Friday, January 5, 2023Tonight's picture was taken in December of 2007. Mattie was five years old and his school has having a Holiday Event, in which families were invited to a concert and to tour classrooms. I had to learn quickly that week that Mattie's school required the children to dress up for this event. Within days, I bought him a suit set and this zippered up tie. I will never forget that concert, Mattie's participation and his escorting me around his classroom. I thought I would have many more December's like this with Mattie. Thankfully I did not miss this opportunity in 2007!
Quote of the day: Grief is heightened during the holidays because everything seems like it should be different. You’re in a state of chaos. The world’s in a state of chaos. It makes it more difficult to deal with the loss of someone. ~ Lynn Shattuck
I received this beautiful statement from my good friend Mary Ann. It brought a smile to my face today. It is amazing how one loving comment can transform one's day!
My therapist has invited me to take moments during my day just for me. Moments could mean just about anything. So today, my moments were with Sunny.

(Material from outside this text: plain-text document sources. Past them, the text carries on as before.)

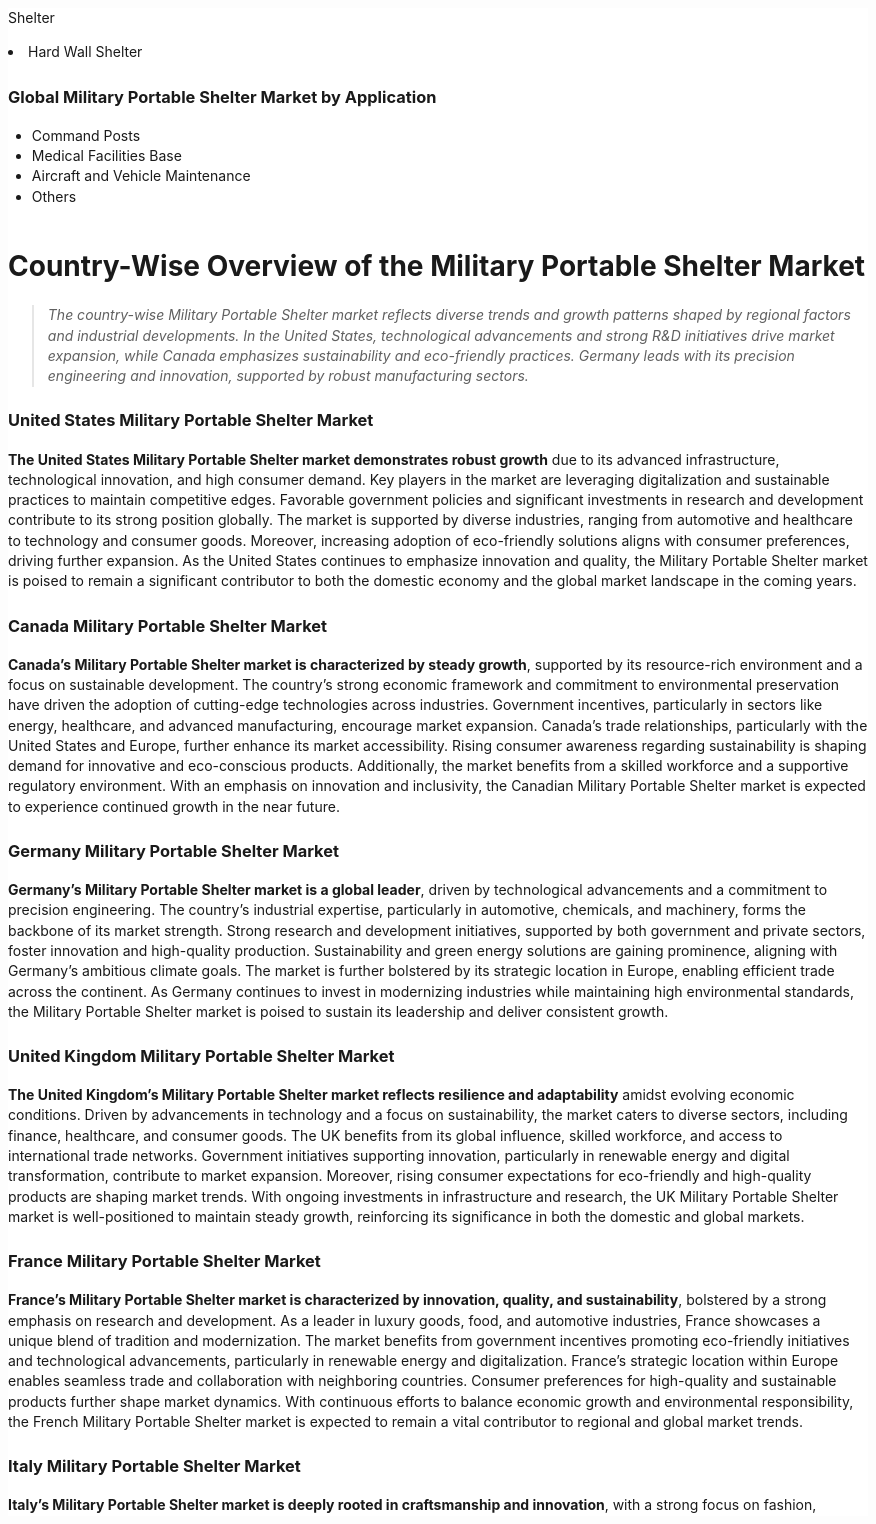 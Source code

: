 Shelter</li><li>Hard Wall Shelter</li></ul><h3>Global Military Portable Shelter Market by Application</h3><ul><li>Command Posts</li><li>Medical Facilities Base</li><li>Aircraft and Vehicle Maintenance</li><li>Others</li></ul><h1><span class="">Country-Wise Overview of the Military Portable Shelter Market<br /></span></h1><blockquote><p><em><span class="">The country-wise Military Portable Shelter market reflects diverse trends and growth patterns shaped by regional factors and industrial developments. In the United States, technological advancements and strong R&amp;D initiatives drive market expansion, while Canada emphasizes sustainability and eco-friendly practices. Germany leads with its precision engineering and innovation, supported by robust manufacturing sectors.</span></em></p></blockquote><h3><strong>United States Military Portable Shelter Market</strong></h3><p><strong>The United States Military Portable Shelter market demonstrates robust growth</strong> due to its advanced infrastructure, technological innovation, and high consumer demand. Key players in the market are leveraging digitalization and sustainable practices to maintain competitive edges. Favorable government policies and significant investments in research and development contribute to its strong position globally. The market is supported by diverse industries, ranging from automotive and healthcare to technology and consumer goods. Moreover, increasing adoption of eco-friendly solutions aligns with consumer preferences, driving further expansion. As the United States continues to emphasize innovation and quality, the Military Portable Shelter market is poised to remain a significant contributor to both the domestic economy and the global market landscape in the coming years.</p><h3><strong>Canada Military Portable Shelter Market</strong></h3><p><strong>Canada&rsquo;s Military Portable Shelter market is characterized by steady growth</strong>, supported by its resource-rich environment and a focus on sustainable development. The country&rsquo;s strong economic framework and commitment to environmental preservation have driven the adoption of cutting-edge technologies across industries. Government incentives, particularly in sectors like energy, healthcare, and advanced manufacturing, encourage market expansion. Canada&rsquo;s trade relationships, particularly with the United States and Europe, further enhance its market accessibility. Rising consumer awareness regarding sustainability is shaping demand for innovative and eco-conscious products. Additionally, the market benefits from a skilled workforce and a supportive regulatory environment. With an emphasis on innovation and inclusivity, the Canadian Military Portable Shelter market is expected to experience continued growth in the near future.</p><h3><strong>Germany Military Portable Shelter Market</strong></h3><p><strong>Germany&rsquo;s Military Portable Shelter market is a global leader</strong>, driven by technological advancements and a commitment to precision engineering. The country&rsquo;s industrial expertise, particularly in automotive, chemicals, and machinery, forms the backbone of its market strength. Strong research and development initiatives, supported by both government and private sectors, foster innovation and high-quality production. Sustainability and green energy solutions are gaining prominence, aligning with Germany&rsquo;s ambitious climate goals. The market is further bolstered by its strategic location in Europe, enabling efficient trade across the continent. As Germany continues to invest in modernizing industries while maintaining high environmental standards, the Military Portable Shelter market is poised to sustain its leadership and deliver consistent growth.</p><h3><strong>United Kingdom Military Portable Shelter Market</strong></h3><p><strong>The United Kingdom&rsquo;s Military Portable Shelter market reflects resilience and adaptability</strong> amidst evolving economic conditions. Driven by advancements in technology and a focus on sustainability, the market caters to diverse sectors, including finance, healthcare, and consumer goods. The UK benefits from its global influence, skilled workforce, and access to international trade networks. Government initiatives supporting innovation, particularly in renewable energy and digital transformation, contribute to market expansion. Moreover, rising consumer expectations for eco-friendly and high-quality products are shaping market trends. With ongoing investments in infrastructure and research, the UK Military Portable Shelter market is well-positioned to maintain steady growth, reinforcing its significance in both the domestic and global markets.</p><h3><strong>France Military Portable Shelter Market</strong></h3><p><strong>France&rsquo;s Military Portable Shelter market is characterized by innovation, quality, and sustainability</strong>, bolstered by a strong emphasis on research and development. As a leader in luxury goods, food, and automotive industries, France showcases a unique blend of tradition and modernization. The market benefits from government incentives promoting eco-friendly initiatives and technological advancements, particularly in renewable energy and digitalization. France&rsquo;s strategic location within Europe enables seamless trade and collaboration with neighboring countries. Consumer preferences for high-quality and sustainable products further shape market dynamics. With continuous efforts to balance economic growth and environmental responsibility, the French Military Portable Shelter market is expected to remain a vital contributor to regional and global market trends.</p><h3><strong>Italy Military Portable Shelter Market</strong></h3><p><strong>Italy&rsquo;s Military Portable Shelter market is deeply rooted in craftsmanship and innovation</strong>, with a strong focus on fashion, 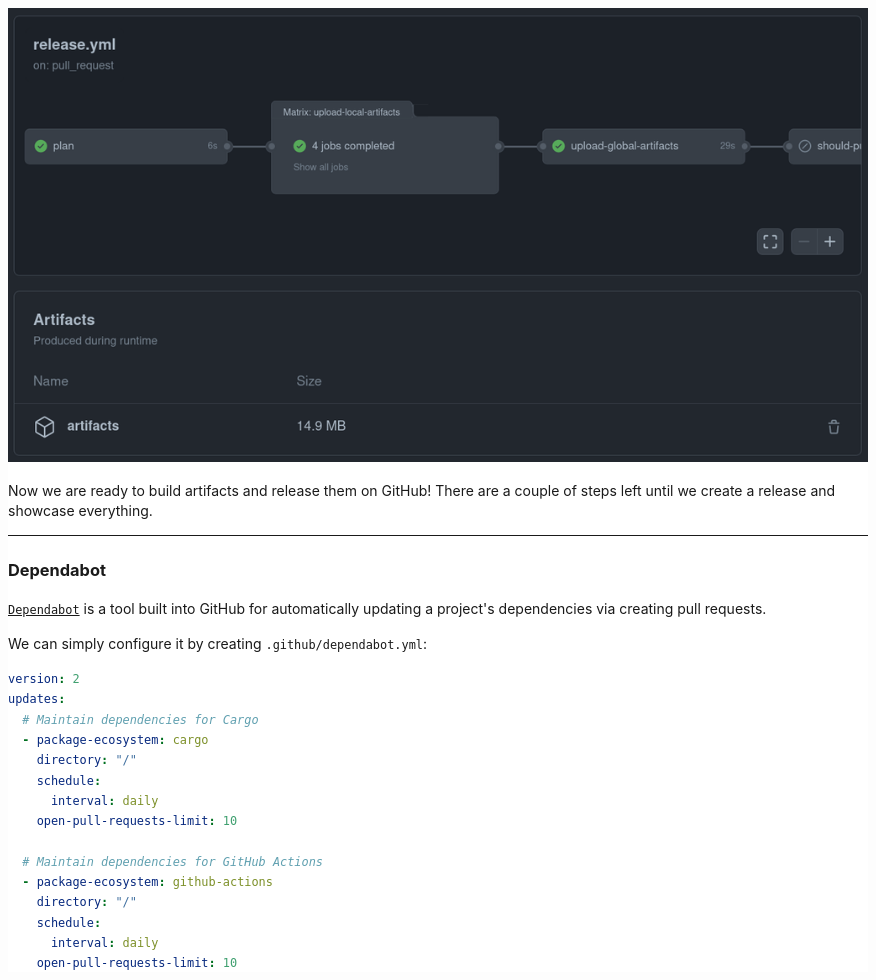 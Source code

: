 ![cargo-dist artifacts](/cargo-dist-artifacts.png)

</center>

Now we are ready to build artifacts and release them on GitHub! There are a couple of steps left until we create a release and showcase everything.

---

### **Dependabot**

[`Dependabot`](https://github.com/dependabot) is a tool built into GitHub for automatically updating a project's dependencies via creating pull requests.

We can simply configure it by creating `.github/dependabot.yml`:

```yml
version: 2
updates:
  # Maintain dependencies for Cargo
  - package-ecosystem: cargo
    directory: "/"
    schedule:
      interval: daily
    open-pull-requests-limit: 10

  # Maintain dependencies for GitHub Actions
  - package-ecosystem: github-actions
    directory: "/"
    schedule:
      interval: daily
    open-pull-requests-limit: 10
```
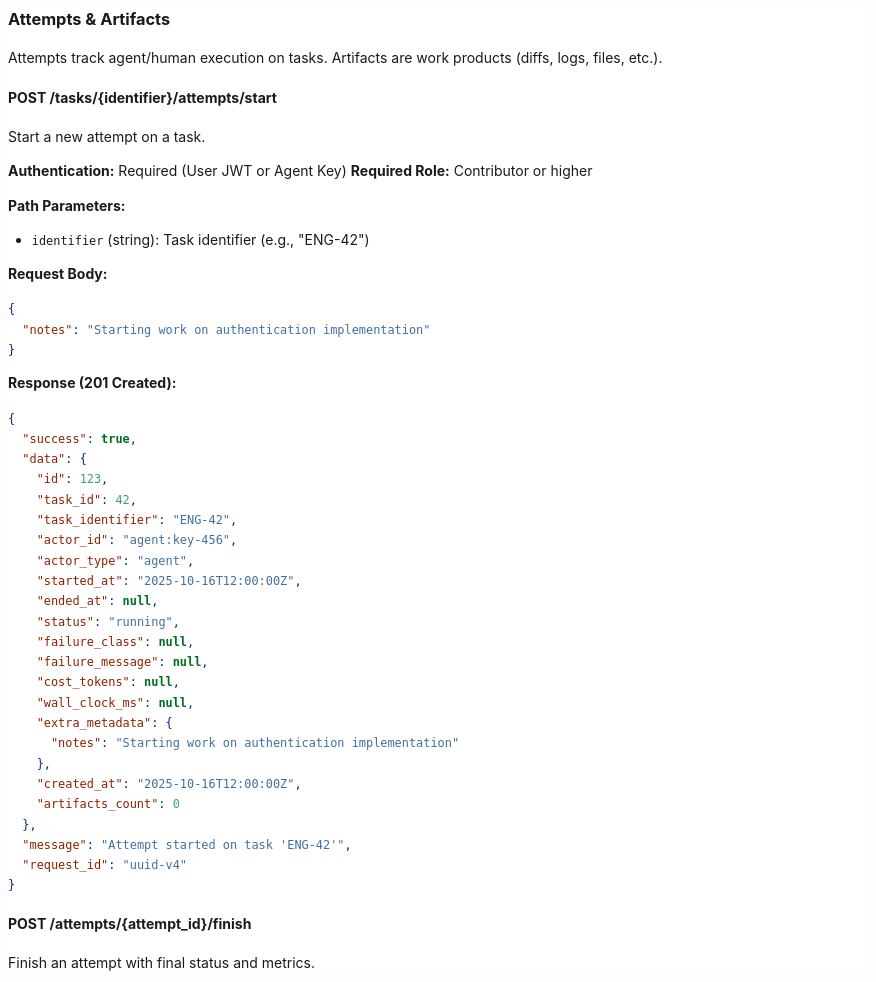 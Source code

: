 
### Attempts & Artifacts

Attempts track agent/human execution on tasks. Artifacts are work products (diffs, logs, files, etc.).

#### POST /tasks/{identifier}/attempts/start

Start a new attempt on a task.

**Authentication:** Required (User JWT or Agent Key)
**Required Role:** Contributor or higher

**Path Parameters:**
- `identifier` (string): Task identifier (e.g., "ENG-42")

**Request Body:**
```json
{
  "notes": "Starting work on authentication implementation"
}
```

**Response (201 Created):**
```json
{
  "success": true,
  "data": {
    "id": 123,
    "task_id": 42,
    "task_identifier": "ENG-42",
    "actor_id": "agent:key-456",
    "actor_type": "agent",
    "started_at": "2025-10-16T12:00:00Z",
    "ended_at": null,
    "status": "running",
    "failure_class": null,
    "failure_message": null,
    "cost_tokens": null,
    "wall_clock_ms": null,
    "extra_metadata": {
      "notes": "Starting work on authentication implementation"
    },
    "created_at": "2025-10-16T12:00:00Z",
    "artifacts_count": 0
  },
  "message": "Attempt started on task 'ENG-42'",
  "request_id": "uuid-v4"
}
```

#### POST /attempts/{attempt_id}/finish

Finish an attempt with final status and metrics.
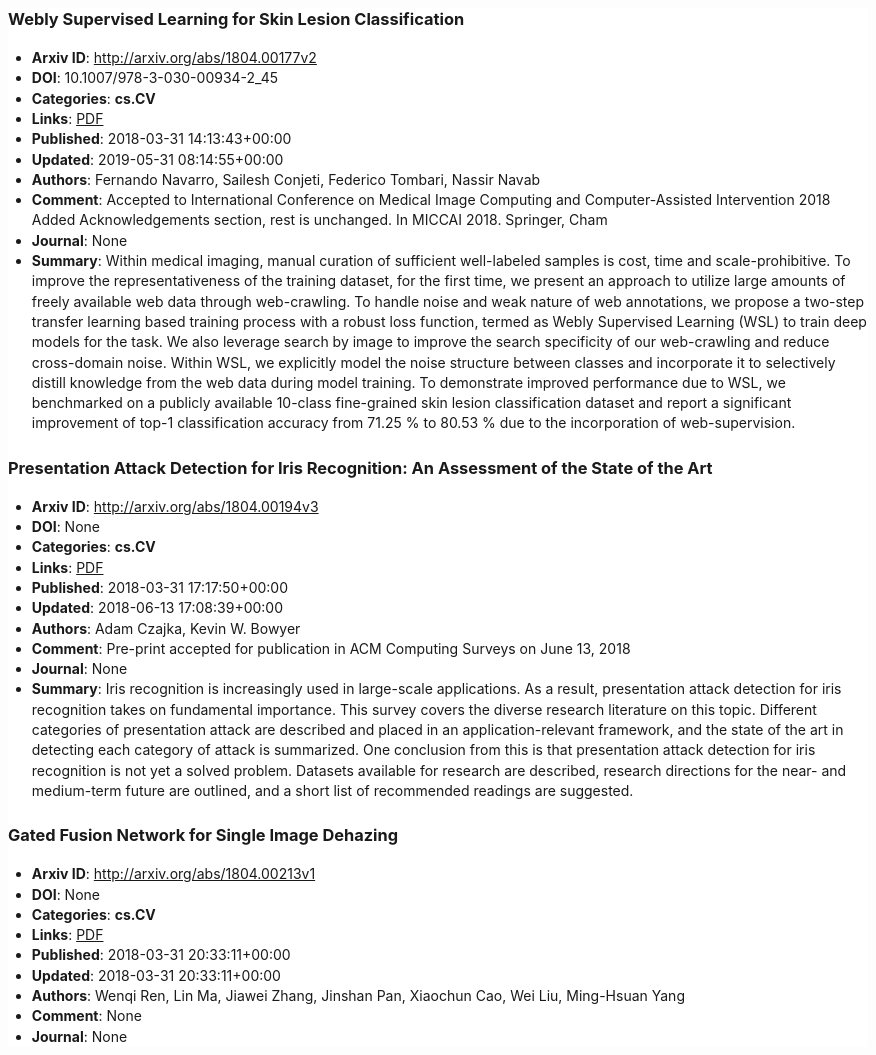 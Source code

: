 

### Webly Supervised Learning for Skin Lesion Classification
- **Arxiv ID**: http://arxiv.org/abs/1804.00177v2
- **DOI**: 10.1007/978-3-030-00934-2_45
- **Categories**: **cs.CV**
- **Links**: [PDF](http://arxiv.org/pdf/1804.00177v2)
- **Published**: 2018-03-31 14:13:43+00:00
- **Updated**: 2019-05-31 08:14:55+00:00
- **Authors**: Fernando Navarro, Sailesh Conjeti, Federico Tombari, Nassir Navab
- **Comment**: Accepted to International Conference on Medical Image Computing and
  Computer-Assisted Intervention 2018 Added Acknowledgements section, rest is
  unchanged. In MICCAI 2018. Springer, Cham
- **Journal**: None
- **Summary**: Within medical imaging, manual curation of sufficient well-labeled samples is cost, time and scale-prohibitive. To improve the representativeness of the training dataset, for the first time, we present an approach to utilize large amounts of freely available web data through web-crawling. To handle noise and weak nature of web annotations, we propose a two-step transfer learning based training process with a robust loss function, termed as Webly Supervised Learning (WSL) to train deep models for the task. We also leverage search by image to improve the search specificity of our web-crawling and reduce cross-domain noise. Within WSL, we explicitly model the noise structure between classes and incorporate it to selectively distill knowledge from the web data during model training. To demonstrate improved performance due to WSL, we benchmarked on a publicly available 10-class fine-grained skin lesion classification dataset and report a significant improvement of top-1 classification accuracy from 71.25 % to 80.53 % due to the incorporation of web-supervision.



### Presentation Attack Detection for Iris Recognition: An Assessment of the State of the Art
- **Arxiv ID**: http://arxiv.org/abs/1804.00194v3
- **DOI**: None
- **Categories**: **cs.CV**
- **Links**: [PDF](http://arxiv.org/pdf/1804.00194v3)
- **Published**: 2018-03-31 17:17:50+00:00
- **Updated**: 2018-06-13 17:08:39+00:00
- **Authors**: Adam Czajka, Kevin W. Bowyer
- **Comment**: Pre-print accepted for publication in ACM Computing Surveys on June
  13, 2018
- **Journal**: None
- **Summary**: Iris recognition is increasingly used in large-scale applications. As a result, presentation attack detection for iris recognition takes on fundamental importance. This survey covers the diverse research literature on this topic. Different categories of presentation attack are described and placed in an application-relevant framework, and the state of the art in detecting each category of attack is summarized. One conclusion from this is that presentation attack detection for iris recognition is not yet a solved problem. Datasets available for research are described, research directions for the near- and medium-term future are outlined, and a short list of recommended readings are suggested.



### Gated Fusion Network for Single Image Dehazing
- **Arxiv ID**: http://arxiv.org/abs/1804.00213v1
- **DOI**: None
- **Categories**: **cs.CV**
- **Links**: [PDF](http://arxiv.org/pdf/1804.00213v1)
- **Published**: 2018-03-31 20:33:11+00:00
- **Updated**: 2018-03-31 20:33:11+00:00
- **Authors**: Wenqi Ren, Lin Ma, Jiawei Zhang, Jinshan Pan, Xiaochun Cao, Wei Liu, Ming-Hsuan Yang
- **Comment**: None
- **Journal**: None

I spent 20 minutes with him last night and 15 minutes with him today. That may not sound like a lot of time, but we had time to bond over brushing, petting him, and looking into each other's eyes. We used to do a lot to that together, as he has such soulful and beautiful eyes.
In fact, it was Sunny's eyes that caught my attention back in 2016 on Facebook. A rescue organization was advertising the adoption of Sunny on Facebook, and no one seemed interested in him, other than me! Perhaps it was because he was five years old. I have no idea, but rescuing Sunny was one of the best decisions I have ever made. He is a gentle giant and even though my life now looks so different from when he entered our world, he doesn't skip a beat. He still remains loyal, loving, and always gentle. We humans could learn a thing or two from our animal friends.
I accomplished a lot today and just when I wonder..... will I be able to do something, I find the inner strength, determination, and courage to forge ahead. I remember back in the day when I was the chair of the DC licensure board for professional counselors, my board attorney would always tell me.... "Dr. Sardi, you missed your calling." Meaning, he felt that I had the mind of a lawyer. I never thought of myself in that manner, but to some extent, I can take in a lot of data, connect the dots, and present a solid case. I am also a logical thinker and when things don't make sense to me, I am like a dog with a bone. I will find the answers, it may take me time, but I never give up if I am passionate about something.
Out of the blue tonight, I received an email from a former student. She is looking for help and wants a letter of recommendation. But here is the thing. I haven't heard from her in ages. Yet she tells me that she and her cousin (who I also taught) have never forgotten me. That I made a profound impression and impact on their careers. This email was a gift! To know that something I did and said influenced my student's life, is a wow moment for me that I don't take lightly.